REQUIREMENT – Only one span of the listing below is wanted: the lines from the one with "coincidental." through the one with "appearance of such", reproduced exactly, both ends kept.

----

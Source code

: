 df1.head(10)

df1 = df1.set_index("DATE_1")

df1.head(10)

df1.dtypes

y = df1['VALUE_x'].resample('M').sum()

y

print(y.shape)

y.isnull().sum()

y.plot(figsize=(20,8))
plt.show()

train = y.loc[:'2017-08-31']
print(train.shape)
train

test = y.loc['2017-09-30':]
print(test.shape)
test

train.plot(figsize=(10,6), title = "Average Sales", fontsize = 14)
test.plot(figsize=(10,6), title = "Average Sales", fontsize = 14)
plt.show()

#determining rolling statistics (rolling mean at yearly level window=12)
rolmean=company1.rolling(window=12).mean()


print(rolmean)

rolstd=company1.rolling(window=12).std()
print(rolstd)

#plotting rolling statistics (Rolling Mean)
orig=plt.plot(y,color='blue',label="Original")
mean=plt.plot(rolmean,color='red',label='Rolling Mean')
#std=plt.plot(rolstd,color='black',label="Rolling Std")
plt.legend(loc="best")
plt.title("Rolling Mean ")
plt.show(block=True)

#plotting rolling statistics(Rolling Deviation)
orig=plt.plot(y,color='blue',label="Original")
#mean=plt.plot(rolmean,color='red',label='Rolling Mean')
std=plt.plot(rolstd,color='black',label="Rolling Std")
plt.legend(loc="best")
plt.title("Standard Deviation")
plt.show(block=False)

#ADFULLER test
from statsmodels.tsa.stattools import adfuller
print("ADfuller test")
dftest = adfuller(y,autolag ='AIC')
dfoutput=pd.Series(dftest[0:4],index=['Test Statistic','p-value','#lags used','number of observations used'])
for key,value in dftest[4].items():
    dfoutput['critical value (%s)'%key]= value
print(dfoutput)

----

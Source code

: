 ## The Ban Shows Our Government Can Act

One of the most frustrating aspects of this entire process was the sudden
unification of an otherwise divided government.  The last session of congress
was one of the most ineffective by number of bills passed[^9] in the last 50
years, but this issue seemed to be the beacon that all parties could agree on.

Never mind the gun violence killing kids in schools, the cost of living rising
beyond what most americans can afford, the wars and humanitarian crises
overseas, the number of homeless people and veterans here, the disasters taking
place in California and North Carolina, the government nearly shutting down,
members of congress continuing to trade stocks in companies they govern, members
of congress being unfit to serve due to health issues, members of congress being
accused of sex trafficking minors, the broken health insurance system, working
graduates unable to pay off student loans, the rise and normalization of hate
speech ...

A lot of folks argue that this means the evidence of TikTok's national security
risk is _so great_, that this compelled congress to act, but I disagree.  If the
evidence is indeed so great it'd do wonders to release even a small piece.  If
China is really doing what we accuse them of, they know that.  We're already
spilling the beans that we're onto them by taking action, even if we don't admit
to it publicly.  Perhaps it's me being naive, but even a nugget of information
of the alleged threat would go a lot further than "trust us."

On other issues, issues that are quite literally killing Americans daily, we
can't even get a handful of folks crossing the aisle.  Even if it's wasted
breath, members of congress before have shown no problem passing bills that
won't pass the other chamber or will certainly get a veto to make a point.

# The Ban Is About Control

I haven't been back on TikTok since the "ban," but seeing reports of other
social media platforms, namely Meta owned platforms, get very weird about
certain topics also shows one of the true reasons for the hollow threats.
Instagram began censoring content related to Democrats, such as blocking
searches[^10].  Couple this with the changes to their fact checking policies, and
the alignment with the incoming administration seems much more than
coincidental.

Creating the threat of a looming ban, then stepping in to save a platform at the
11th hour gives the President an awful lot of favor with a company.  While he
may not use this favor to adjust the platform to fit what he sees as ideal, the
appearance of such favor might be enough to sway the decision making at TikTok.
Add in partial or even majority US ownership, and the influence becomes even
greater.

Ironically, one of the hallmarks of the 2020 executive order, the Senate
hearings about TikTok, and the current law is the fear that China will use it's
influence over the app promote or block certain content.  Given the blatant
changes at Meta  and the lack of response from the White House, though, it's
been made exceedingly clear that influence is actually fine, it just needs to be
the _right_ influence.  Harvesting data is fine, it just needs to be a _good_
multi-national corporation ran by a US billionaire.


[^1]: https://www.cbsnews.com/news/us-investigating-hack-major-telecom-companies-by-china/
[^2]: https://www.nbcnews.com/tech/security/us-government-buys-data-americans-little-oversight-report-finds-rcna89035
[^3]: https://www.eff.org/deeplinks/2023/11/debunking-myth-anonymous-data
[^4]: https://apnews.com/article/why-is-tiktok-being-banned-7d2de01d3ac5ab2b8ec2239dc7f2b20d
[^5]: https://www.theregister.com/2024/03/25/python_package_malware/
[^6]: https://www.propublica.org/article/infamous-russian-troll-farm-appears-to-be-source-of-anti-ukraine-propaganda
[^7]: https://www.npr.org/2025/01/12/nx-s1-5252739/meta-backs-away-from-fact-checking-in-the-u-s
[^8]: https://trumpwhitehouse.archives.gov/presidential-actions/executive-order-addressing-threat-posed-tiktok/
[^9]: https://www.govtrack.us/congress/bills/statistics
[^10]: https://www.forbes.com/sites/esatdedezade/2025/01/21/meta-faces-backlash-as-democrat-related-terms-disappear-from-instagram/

----

OUTPUT FOR THIS TASK –
coincidental.

Creating the threat of a looming ban, then stepping in to save a platform at the
11th hour gives the President an awful lot of favor with a company.  While he
may not use this favor to adjust the platform to fit what he sees as ideal, the
appearance of such favor might be enough to sway the decision making at TikTok.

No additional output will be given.